The NYC Taxi & Limousine commission publishes the trip records of yellow and green cab pickups in New York City. The data is updated monthly and a year's worth of data includes over 120 million distinct rides.
Given the volume of the data, the analysis with Pandas was slow. I first encountered the data set on Kaggle and when looking at an efficient way to deal with the amount of data I came across Vaex. Vaex is able to deal with much larger datasets that don't fit in memory and make Pandas stumble. It's able to do this by leveraging super quick backend, lazy evaluation and generally being very clever. The result is quite amazing. The computations which would be excruciatingly slow in Pandas are tend to be quick very quick using Vaex.
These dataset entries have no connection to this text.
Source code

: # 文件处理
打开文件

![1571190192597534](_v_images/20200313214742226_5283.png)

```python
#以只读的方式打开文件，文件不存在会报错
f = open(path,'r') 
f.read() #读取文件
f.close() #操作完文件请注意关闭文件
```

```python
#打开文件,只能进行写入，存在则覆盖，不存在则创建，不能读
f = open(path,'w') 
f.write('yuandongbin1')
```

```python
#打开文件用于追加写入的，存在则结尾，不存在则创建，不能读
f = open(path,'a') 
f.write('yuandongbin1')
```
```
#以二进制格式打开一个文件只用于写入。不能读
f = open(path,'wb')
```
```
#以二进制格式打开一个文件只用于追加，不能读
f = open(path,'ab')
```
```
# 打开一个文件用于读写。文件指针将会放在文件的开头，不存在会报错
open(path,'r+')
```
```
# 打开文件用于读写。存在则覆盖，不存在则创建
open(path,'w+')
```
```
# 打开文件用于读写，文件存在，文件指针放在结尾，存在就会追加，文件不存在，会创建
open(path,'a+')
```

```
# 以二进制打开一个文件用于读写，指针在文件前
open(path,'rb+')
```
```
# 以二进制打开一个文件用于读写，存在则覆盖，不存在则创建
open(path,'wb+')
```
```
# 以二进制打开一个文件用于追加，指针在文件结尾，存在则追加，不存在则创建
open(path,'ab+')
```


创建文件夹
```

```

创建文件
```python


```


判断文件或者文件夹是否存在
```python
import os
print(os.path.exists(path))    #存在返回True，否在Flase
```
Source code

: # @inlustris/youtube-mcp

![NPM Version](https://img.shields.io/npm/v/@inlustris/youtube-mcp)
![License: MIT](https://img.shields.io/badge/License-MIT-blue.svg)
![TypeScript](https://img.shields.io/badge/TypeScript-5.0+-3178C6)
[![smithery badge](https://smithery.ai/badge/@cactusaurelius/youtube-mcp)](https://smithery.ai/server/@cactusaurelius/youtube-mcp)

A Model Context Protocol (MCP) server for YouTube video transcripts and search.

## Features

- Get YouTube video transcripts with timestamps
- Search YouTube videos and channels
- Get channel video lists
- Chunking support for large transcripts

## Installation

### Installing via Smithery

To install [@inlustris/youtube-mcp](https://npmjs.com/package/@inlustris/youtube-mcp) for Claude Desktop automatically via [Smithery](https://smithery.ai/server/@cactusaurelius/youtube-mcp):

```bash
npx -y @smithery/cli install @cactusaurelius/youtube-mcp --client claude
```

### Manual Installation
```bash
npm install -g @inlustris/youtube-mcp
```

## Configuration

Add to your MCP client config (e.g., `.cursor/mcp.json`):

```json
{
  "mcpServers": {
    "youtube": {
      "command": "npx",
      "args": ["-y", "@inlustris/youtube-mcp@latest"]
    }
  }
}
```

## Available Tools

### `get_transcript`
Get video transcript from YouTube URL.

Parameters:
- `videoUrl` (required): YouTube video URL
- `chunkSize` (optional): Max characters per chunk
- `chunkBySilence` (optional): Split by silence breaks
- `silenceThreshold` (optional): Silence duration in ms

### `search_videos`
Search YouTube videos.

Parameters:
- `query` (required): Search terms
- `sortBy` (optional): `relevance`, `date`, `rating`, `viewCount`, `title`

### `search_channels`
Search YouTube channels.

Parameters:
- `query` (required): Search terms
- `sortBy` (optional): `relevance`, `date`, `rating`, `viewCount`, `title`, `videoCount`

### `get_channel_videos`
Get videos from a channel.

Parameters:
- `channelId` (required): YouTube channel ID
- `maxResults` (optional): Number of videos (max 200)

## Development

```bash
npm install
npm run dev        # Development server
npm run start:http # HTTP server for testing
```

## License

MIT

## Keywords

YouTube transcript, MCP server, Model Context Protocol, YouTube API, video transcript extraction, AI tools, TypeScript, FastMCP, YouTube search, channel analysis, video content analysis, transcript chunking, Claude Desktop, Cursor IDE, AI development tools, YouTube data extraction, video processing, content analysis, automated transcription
Due to technical limitations and lack of online storage I decided to use the preexisting dataset in the optimized HDF5 format provided in the tutorial. This dataset contains the taxi rides from the year 2012. The app in the tutorial was also the starting point for this dashboard. I originally planned to have the app query the interactively from the Amazon S3 bucket and deploy it to Heroku. However, to keep it suitable for the free tier of Heroku with its 512mb RAM I had to pre-filter the data and upload the condensed data for the visualizations. That's why this dashboard has two main components.
The file getdata.py
extracts the data form the S3 bucket and stores the data relevant for visualizations to a json file in aux_data
.
The data visualizations are built with Plotly and Dash with Dash Bootstrap Components.